BATHING WITH ANTINOUS
IN BUDAPEST'S MUSEUM OF FINE ARTS
"CLEANLINESS is next to Godliness" – ran Ovid's advice to young men setting out on amorous conquests in his poem Ars Amatoria.
A clean body and a well-groomed appearance was not only indispensable in the art of love, but was also considered a fundamental feature of Roman self-esteem, frequently contrasted with the uncleanliness and unkempt appearance of Barbarians living outside the borders of the Empire.
This summer an exhibition on the art of Imperial Roman bathing is on view at Budapest's Museum of Fine Arts.
The exhibition BENE LAVA (HAVE A NICE BATH) runs through September 2nd at the museum in central Budapest, Hungary.
An array of bathing implements, combs, strigilae, lamps, water-resistant flip-flops and other artefacts are on display.

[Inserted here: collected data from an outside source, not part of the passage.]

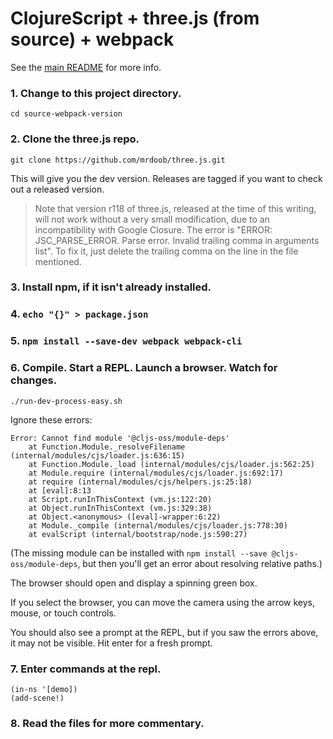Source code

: # ClojureScript + three.js (from source) + webpack

See the [main README](../) for more info.

### 1. Change to this project directory.
```
cd source-webpack-version
```

### 2. Clone the three.js repo.
```
git clone https://github.com/mrdoob/three.js.git
```

This will give you the dev version. Releases are tagged if you want to check out
a released version.

> Note that version r118 of three.js, released at the time of this writing, will
> not work without a very small modification, due to an incompatibility with
> Google Closure. The error is "ERROR: JSC_PARSE_ERROR. Parse error. Invalid
> trailing comma in arguments list". To fix it, just delete the trailing comma
> on the line in the file mentioned.

### 3. Install npm, if it isn't already installed.

### 4. `echo "{}" > package.json`

### 5. `npm install --save-dev webpack webpack-cli`

### 6. Compile. Start a REPL. Launch a browser. Watch for changes.
```
./run-dev-process-easy.sh
```
Ignore these errors:
```
Error: Cannot find module '@cljs-oss/module-deps'
    at Function.Module._resolveFilename (internal/modules/cjs/loader.js:636:15)
    at Function.Module._load (internal/modules/cjs/loader.js:562:25)
    at Module.require (internal/modules/cjs/loader.js:692:17)
    at require (internal/modules/cjs/helpers.js:25:18)
    at [eval]:8:13
    at Script.runInThisContext (vm.js:122:20)
    at Object.runInThisContext (vm.js:329:38)
    at Object.<anonymous> ([eval]-wrapper:6:22)
    at Module._compile (internal/modules/cjs/loader.js:778:30)
    at evalScript (internal/bootstrap/node.js:590:27)
```

(The missing module can be installed with `npm install --save @cljs-oss/module-deps`,
but then you'll get an error about resolving relative paths.)

The browser should open and display a spinning green box.

If you select the browser, you can move the camera using the arrow keys, mouse,
or touch controls.

You should also see a prompt at the REPL, but if you saw the errors above, it
may not be visible. Hit enter for a fresh prompt.

### 7. Enter commands at the repl.

```
(in-ns '[demo])
(add-scene!)
```

### 8. Read the files for more commentary.
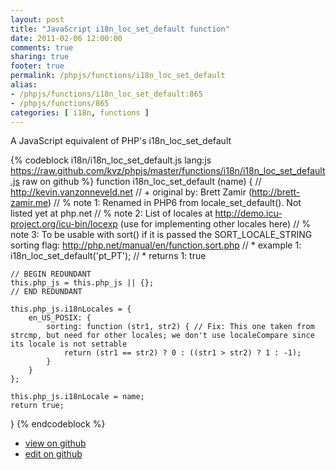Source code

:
 ```yaml
---
layout: post
title: "JavaScript i18n_loc_set_default function"
date: 2011-02-06 12:00:00
comments: true
sharing: true
footer: true
permalink: /phpjs/functions/i18n_loc_set_default
alias:
- /phpjs/functions/i18n_loc_set_default:865
- /phpjs/functions/865
categories: [ i18n, functions ]
---
```

A JavaScript equivalent of PHP's i18n_loc_set_default
<!-- more -->
{% codeblock i18n/i18n_loc_set_default.js lang:js https://raw.github.com/kvz/phpjs/master/functions/i18n/i18n_loc_set_default.js raw on github %}
function i18n_loc_set_default (name) {
    // http://kevin.vanzonneveld.net
    // +   original by: Brett Zamir (http://brett-zamir.me)
    // %          note 1: Renamed in PHP6 from locale_set_default(). Not listed yet at php.net
    // %          note 2: List of locales at http://demo.icu-project.org/icu-bin/locexp (use for implementing other locales here)
    // %          note 3: To be usable with sort() if it is passed the SORT_LOCALE_STRING sorting flag: http://php.net/manual/en/function.sort.php
    // *     example 1: i18n_loc_set_default('pt_PT');
    // *     returns 1: true

    // BEGIN REDUNDANT
    this.php_js = this.php_js || {};
    // END REDUNDANT

    this.php_js.i18nLocales = {
        en_US_POSIX: {
            sorting: function (str1, str2) { // Fix: This one taken from strcmp, but need for other locales; we don't use localeCompare since its locale is not settable
                return (str1 == str2) ? 0 : ((str1 > str2) ? 1 : -1);
            }
        }
    };

    this.php_js.i18nLocale = name;
    return true;
}
{% endcodeblock %}
<ul>
 <li><a href="https://github.com/kvz/phpjs/blob/master/functions/i18n/i18n_loc_set_default.js">view on github</a></li>
 <li><a href="https://github.com/kvz/phpjs/edit/master/functions/i18n/i18n_loc_set_default.js">edit on github</a></li>
</ul>
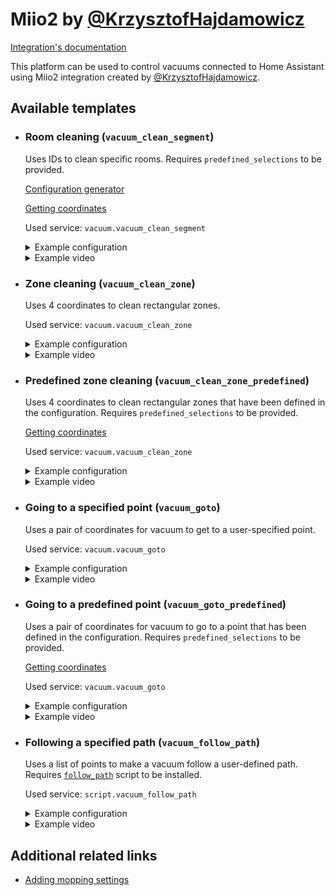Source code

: # Miio2 by [@KrzysztofHajdamowicz](https://github.com/KrzysztofHajdamowicz)

[Integration's documentation](https://github.com/KrzysztofHajdamowicz/home-assistant-vacuum-styj02ym)

This platform can be used to control vacuums connected to Home Assistant using Miio2 integration created by [@KrzysztofHajdamowicz](https://github.com/KrzysztofHajdamowicz).

## Available templates

* ### Room cleaning (`vacuum_clean_segment`)

  Uses IDs to clean specific rooms. Requires `predefined_selections` to be provided.

  [Configuration generator](https://github.com/PiotrMachowski/lovelace-xiaomi-vacuum-map-card/discussions/317)

  [Getting coordinates](/docs/templates/setup.md#getting-coordinates)

  Used service: `vacuum.vacuum_clean_segment`

  <details>
  <summary>Example configuration</summary>

  ```yaml
  map_modes:
    - template: vacuum_clean_segment
      predefined_selections:
        - id: 14
          outline: [[ 2.1458, 3.2131 ], [ 2.4235, 3.2152 ], [ 2.4194, 2.7409 ], [ 2.3181, 2.7409 ]]
          label:
            text: "Bedroom"
            x: 2.2932
            y: 3.0339
            offset_y: 35
          icon:
            name: "mdi:bed"
            x: 2.2932
            y: 3.0339
        - id: 19
          outline: [[ 2.1478, 2.7237 ], [ 2.3048, 2.7250 ], [ 2.3061, 2.5655 ], [ 2.1478, 2.5680 ]]
          label:
            text: "Bathroom"
            x: 2.2282
            y: 2.6496
            offset_y: 35
          icon:
            name: "mdi:shower"
            x: 2.2282
            y: 2.6496
  ```

  </details>
  <details>
  <summary>Example video</summary>

  https://user-images.githubusercontent.com/6118709/141666925-34b01cde-82ff-447b-aecc-e9ced402b1ed.mp4

  </details>

* ### Zone cleaning (`vacuum_clean_zone`)

  Uses 4 coordinates to clean rectangular zones.

  Used service: `vacuum.vacuum_clean_zone`

  <details>
  <summary>Example configuration</summary>

  ```yaml
  map_modes:
    - template: vacuum_clean_zone
  ```

  </details>
  <details>
  <summary>Example video</summary>

  https://user-images.githubusercontent.com/6118709/141666913-d95f082d-f5bf-4ab5-a478-ba44effe6f34.mp4

  </details>

* ### Predefined zone cleaning (`vacuum_clean_zone_predefined`)

  Uses 4 coordinates to clean rectangular zones that have been defined in the configuration. Requires `predefined_selections` to be provided.

  [Getting coordinates](/docs/templates/setup.md#getting-coordinates)

  Used service: `vacuum.vacuum_clean_zone`

  <details>
  <summary>Example configuration</summary>

  ```yaml
  map_modes:
    - template: vacuum_clean_zone_predefined
      predefined_selections:
        - zones: [[ 2.1485, 2.8767, 2.4236, 3.2131 ], [ 2.3217, 2.7379, 2.4216, 2.8737 ]]
          label:
            text: "Bedroom"
            x: 2.2932
            y: 3.0339
            offset_y: 35
          icon:
            name: "mdi:bed"
            x: 2.2932
            y: 3.0339
        - zones: [[ 2.7782, 2.7563, 2.9678, 2.9369 ]]
          label:
            text: "Kitchen"
            x: 2.8760
            y: 2.8403
            offset_y: 35
          icon:
            name: "mdi:pot-mix"
            x: 2.8760
            y: 2.8403
  ```

  </details>
  <details>
  <summary>Example video</summary>

  https://user-images.githubusercontent.com/6118709/141666920-492a000c-9a78-4c20-b4f5-9343928140c7.mp4

  </details>

* ### Going to a specified point (`vacuum_goto`)

  Uses a pair of coordinates for vacuum to get to a user-specified point.

  Used service: `vacuum.vacuum_goto`

  <details>
  <summary>Example configuration</summary>

  ```yaml
  map_modes:
    - template: vacuum_goto
  ```

  </details>
  <details>
  <summary>Example video</summary>

  https://user-images.githubusercontent.com/6118709/141666921-2f3d66da-6ffc-492a-8439-625da97651bd.mp4

  </details>

* ### Going to a predefined point (`vacuum_goto_predefined`)

  Uses a pair of coordinates for vacuum to go to a point that has been defined in the configuration. Requires `predefined_selections` to be provided.

  [Getting coordinates](/docs/templates/setup.md#getting-coordinates)

  Used service: `vacuum.vacuum_goto`

  <details>
  <summary>Example configuration</summary>

  ```yaml
  map_modes:
    - template: vacuum_goto_predefined
      predefined_selections:
        - position: [ 2.8006, 2.8036 ]
          label:
            text: "Emptying"
            x: 2.8006
            y: 2.8036
            offset_y: 35
          icon:
            name: "mdi:broom"
            x: 2.8006
            y: 2.8036
        - position: [ 3.2143, 2.6284 ]
          label:
            text: "Sofa"
            x: 3.2143
            y: 2.6284
            offset_y: 35
          icon:
            name: "mdi:sofa"
            x: 3.2143
            y: 2.6284
  ```

  </details>
  <details>
  <summary>Example video</summary>

  https://user-images.githubusercontent.com/6118709/141666923-965679e9-25fb-44cd-be08-fc63e5c85ce0.mp4

  </details>

* ### Following a specified path (`vacuum_follow_path`)

  Uses a list of points to make a vacuum follow a user-defined path. Requires [`follow_path`](/docs/follow_path.yaml) script to be installed.

  Used service: `script.vacuum_follow_path`

  <details>
  <summary>Example configuration</summary>

  ```yaml
  map_modes:
    - template: vacuum_follow_path
  ```

  </details>
  <details>
  <summary>Example video</summary>

  https://user-images.githubusercontent.com/6118709/141666931-48d1717f-96d0-461d-84f4-788c071f3a78.mp4

  </details>

## Additional related links

 * [Adding mopping settings](https://github.com/PiotrMachowski/lovelace-xiaomi-vacuum-map-card/discussions/341#discussioncomment-2078847)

One major eye-catcher is a BALSAMARIUM (unguent jar) in the form of the head of Antinous similar to the one shown above.
Antinous balsamaria were exceedingly popular in Rome. Suitable for holding bath oils or moisturizers, an Antinous balsamarium suggested that its owner would emerge from the baths looking like a God.
And we thought modern advertising came up with that gimmick!